Your assignment ->
Stop at the line containing "--- FlashAttention: 带IO感知的快速内存高效精确注意力": repeat exactly every line of the entries below from the first up to it, plus that line, with pictures omitted.

Data for this task ->
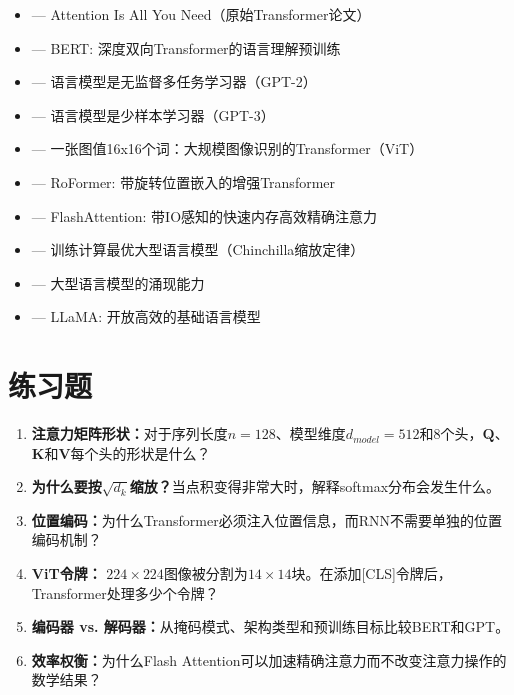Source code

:\begin{itemize}
    \item \cite{vaswani2017attention} --- Attention Is All You Need（原始Transformer论文）
    \item \cite{devlin2018bert} --- BERT: 深度双向Transformer的语言理解预训练
    \item \cite{radford2019language} --- 语言模型是无监督多任务学习器（GPT-2）
    \item \cite{brown2020language} --- 语言模型是少样本学习器（GPT-3）
    \item \cite{dosovitskiy2020image} --- 一张图值16x16个词：大规模图像识别的Transformer（ViT）
    \item \cite{su2021roformer} --- RoFormer: 带旋转位置嵌入的增强Transformer
    \item \cite{dao2022flashattention} --- FlashAttention: 带IO感知的快速内存高效精确注意力
    \item \cite{hoffmann2022training} --- 训练计算最优大型语言模型（Chinchilla缩放定律）
    \item \cite{wei2022emergent} --- 大型语言模型的涌现能力
    \item \cite{touvron2023llama} --- LLaMA: 开放高效的基础语言模型
\end{itemize}

\section{练习题}

\begin{enumerate}
    \item \textbf{注意力矩阵形状：}对于序列长度$n=128$、模型维度$d_{model}=512$和8个头，$\mathbf{Q}$、$\mathbf{K}$和$\mathbf{V}$每个头的形状是什么？

    \item \textbf{为什么要按$\sqrt{d_k}$缩放？}当点积变得非常大时，解释softmax分布会发生什么。

    \item \textbf{位置编码：}为什么Transformer必须注入位置信息，而RNN不需要单独的位置编码机制？

    \item \textbf{ViT令牌：} $224\times224$图像被分割为$14\times14$块。在添加[CLS]令牌后，Transformer处理多少个令牌？

    \item \textbf{编码器 vs. 解码器：}从掩码模式、架构类型和预训练目标比较BERT和GPT。

    \item \textbf{效率权衡：}为什么Flash Attention可以加速精确注意力而不改变注意力操作的数学结果？
\end{enumerate}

Solution ->
Source code

:\begin{itemize}
    \item \cite{vaswani2017attention} --- Attention Is All You Need（原始Transformer论文）
    \item \cite{devlin2018bert} --- BERT: 深度双向Transformer的语言理解预训练
    \item \cite{radford2019language} --- 语言模型是无监督多任务学习器（GPT-2）
    \item \cite{brown2020language} --- 语言模型是少样本学习器（GPT-3）
    \item \cite{dosovitskiy2020image} --- 一张图值16x16个词：大规模图像识别的Transformer（ViT）
    \item \cite{su2021roformer} --- RoFormer: 带旋转位置嵌入的增强Transformer
    \item \cite{dao2022flashattention} --- FlashAttention: 带IO感知的快速内存高效精确注意力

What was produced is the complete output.